EXERCISE GOAL
Show, from the entries below, every line in which "https" appears.

DATA TO EXAMINE
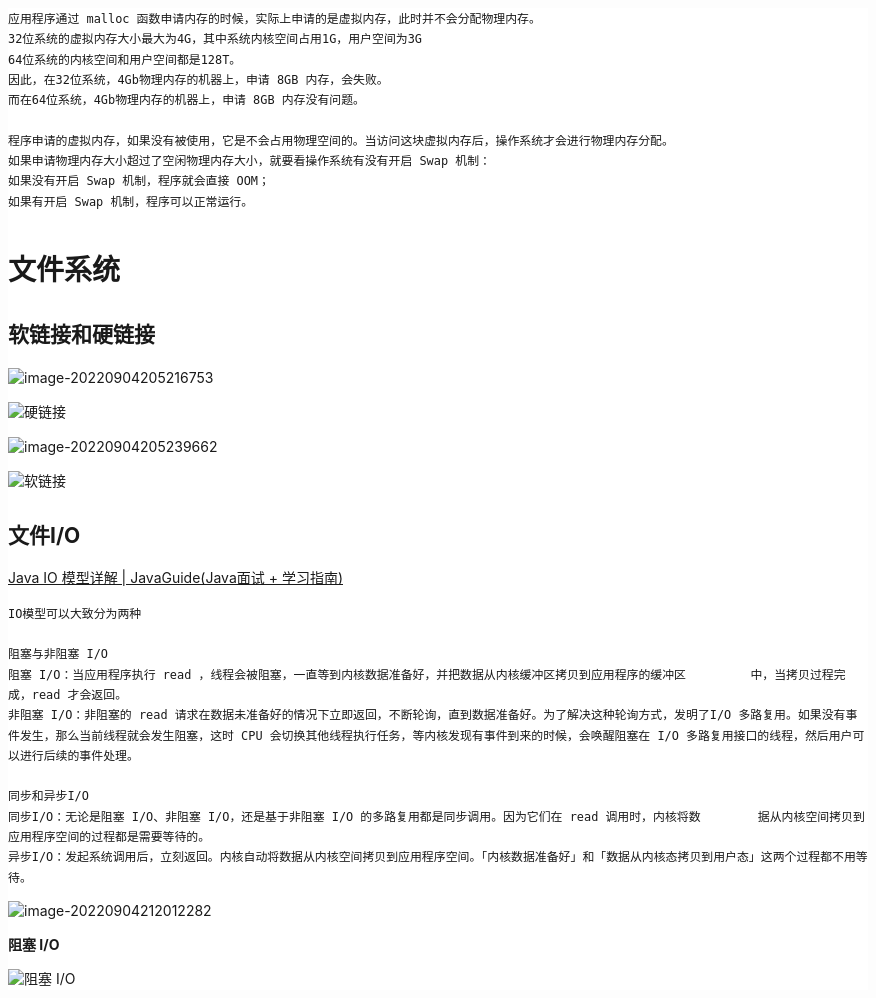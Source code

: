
 ```
应用程序通过 malloc 函数申请内存的时候，实际上申请的是虚拟内存，此时并不会分配物理内存。
32位系统的虚拟内存大小最大为4G，其中系统内核空间占用1G，用户空间为3G
64位系统的内核空间和用户空间都是128T。
因此，在32位系统，4Gb物理内存的机器上，申请 8GB 内存，会失败。
而在64位系统，4Gb物理内存的机器上，申请 8GB 内存没有问题。

程序申请的虚拟内存，如果没有被使用，它是不会占用物理空间的。当访问这块虚拟内存后，操作系统才会进行物理内存分配。
如果申请物理内存大小超过了空闲物理内存大小，就要看操作系统有没有开启 Swap 机制：
如果没有开启 Swap 机制，程序就会直接 OOM；
如果有开启 Swap 机制，程序可以正常运行。
```



# 文件系统

## 软链接和硬链接

![image-20220904205216753](C:\Users\Administrator\AppData\Roaming\Typora\typora-user-images\image-20220904205216753.png)

![硬链接](https://cdn.xiaolincoding.com/gh/xiaolincoder/ImageHost/%E6%93%8D%E4%BD%9C%E7%B3%BB%E7%BB%9F/%E6%96%87%E4%BB%B6%E7%B3%BB%E7%BB%9F/%E7%A1%AC%E9%93%BE%E6%8E%A5-2.png)

![image-20220904205239662](C:\Users\Administrator\AppData\Roaming\Typora\typora-user-images\image-20220904205239662.png)

![软链接](https://cdn.xiaolincoding.com/gh/xiaolincoder/ImageHost/%E6%93%8D%E4%BD%9C%E7%B3%BB%E7%BB%9F/%E6%96%87%E4%BB%B6%E7%B3%BB%E7%BB%9F/%E8%BD%AF%E9%93%BE%E6%8E%A5.png)



## 文件I/O

[Java IO 模型详解 | JavaGuide(Java面试 + 学习指南)](https://javaguide.cn/java/io/io-model.html#何为-i-o)

```
IO模型可以大致分为两种

阻塞与非阻塞 I/O
阻塞 I/O：当应用程序执行 read ，线程会被阻塞，一直等到内核数据准备好，并把数据从内核缓冲区拷贝到应用程序的缓冲区		  中，当拷贝过程完成，read 才会返回。
非阻塞 I/O：非阻塞的 read 请求在数据未准备好的情况下立即返回，不断轮询，直到数据准备好。为了解决这种轮询方式，发明了I/O 多路复用。如果没有事件发生，那么当前线程就会发生阻塞，这时 CPU 会切换其他线程执行任务，等内核发现有事件到来的时候，会唤醒阻塞在 I/O 多路复用接口的线程，然后用户可以进行后续的事件处理。

同步和异步I/O
同步I/O：无论是阻塞 I/O、非阻塞 I/O，还是基于非阻塞 I/O 的多路复用都是同步调用。因为它们在 read 调用时，内核将数		   据从内核空间拷贝到应用程序空间的过程都是需要等待的。
异步I/O：发起系统调用后，立刻返回。内核自动将数据从内核空间拷贝到应用程序空间。「内核数据准备好」和「数据从内核态拷贝到用户态」这两个过程都不用等待。
```

![image-20220904212012282](C:\Users\Administrator\AppData\Roaming\Typora\typora-user-images\image-20220904212012282.png)

**阻塞 I/O**

![阻塞 I/O](https://cdn.xiaolincoding.com/gh/xiaolincoder/ImageHost/%E6%93%8D%E4%BD%9C%E7%B3%BB%E7%BB%9F/%E6%96%87%E4%BB%B6%E7%B3%BB%E7%BB%9F/%E9%98%BB%E5%A1%9E%20I_O.png)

REPLY TO THE TASK
![硬链接](https://cdn.xiaolincoding.com/gh/xiaolincoder/ImageHost/%E6%93%8D%E4%BD%9C%E7%B3%BB%E7%BB%9F/%E6%96%87%E4%BB%B6%E7%B3%BB%E7%BB%9F/%E7%A1%AC%E9%93%BE%E6%8E%A5-2.png)
![软链接](https://cdn.xiaolincoding.com/gh/xiaolincoder/ImageHost/%E6%93%8D%E4%BD%9C%E7%B3%BB%E7%BB%9F/%E6%96%87%E4%BB%B6%E7%B3%BB%E7%BB%9F/%E8%BD%AF%E9%93%BE%E6%8E%A5.png)
[Java IO 模型详解 | JavaGuide(Java面试 + 学习指南)](https://javaguide.cn/java/io/io-model.html#何为-i-o)
![阻塞 I/O](https://cdn.xiaolincoding.com/gh/xiaolincoder/ImageHost/%E6%93%8D%E4%BD%9C%E7%B3%BB%E7%BB%9F/%E6%96%87%E4%BB%B6%E7%B3%BB%E7%BB%9F/%E9%98%BB%E5%A1%9E%20I_O.png)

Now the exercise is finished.